[Collected data]
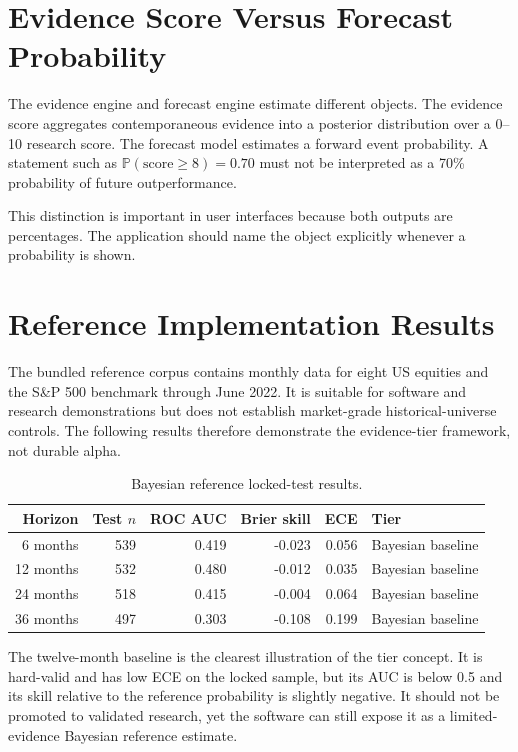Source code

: \documentclass[11pt]{article}
\newcommand{\Prb}{\mathbb{P}}
\begin{document}
\section{Evidence Score Versus Forecast Probability}
The evidence engine and forecast engine estimate different objects. The evidence score aggregates contemporaneous evidence into a posterior distribution over a 0--10 research score. The forecast model estimates a forward event probability. A statement such as $\Prb(\text{score}\ge 8)=0.70$ must not be interpreted as a 70\% probability of future outperformance.

This distinction is important in user interfaces because both outputs are percentages. The application should name the object explicitly whenever a probability is shown.

\section{Reference Implementation Results}
The bundled reference corpus contains monthly data for eight US equities and the S\&P 500 benchmark through June 2022. It is suitable for software and research demonstrations but does not establish market-grade historical-universe controls. The following results therefore demonstrate the evidence-tier framework, not durable alpha.

\begin{table}[ht]
\centering
\caption{Bayesian reference locked-test results.}
\begin{tabular}{rrrrrl}
\toprule
Horizon & Test $n$ & ROC AUC & Brier skill & ECE & Tier\\
\midrule
6 months  & 539 & 0.419 & -0.023 & 0.056 & Bayesian baseline\\
12 months & 532 & 0.480 & -0.012 & 0.035 & Bayesian baseline\\
24 months & 518 & 0.415 & -0.004 & 0.064 & Bayesian baseline\\
36 months & 497 & 0.303 & -0.108 & 0.199 & Bayesian baseline\\
\bottomrule
\end{tabular}
\end{table}

The twelve-month baseline is the clearest illustration of the tier concept. It is hard-valid and has low ECE on the locked sample, but its AUC is below 0.5 and its skill relative to the reference probability is slightly negative. It should not be promoted to validated research, yet the software can still expose it as a limited-evidence Bayesian reference estimate.
\end{document}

## [Your assignment]
Please state only the number of lines above that hold the string "skill".

## [Task result]
2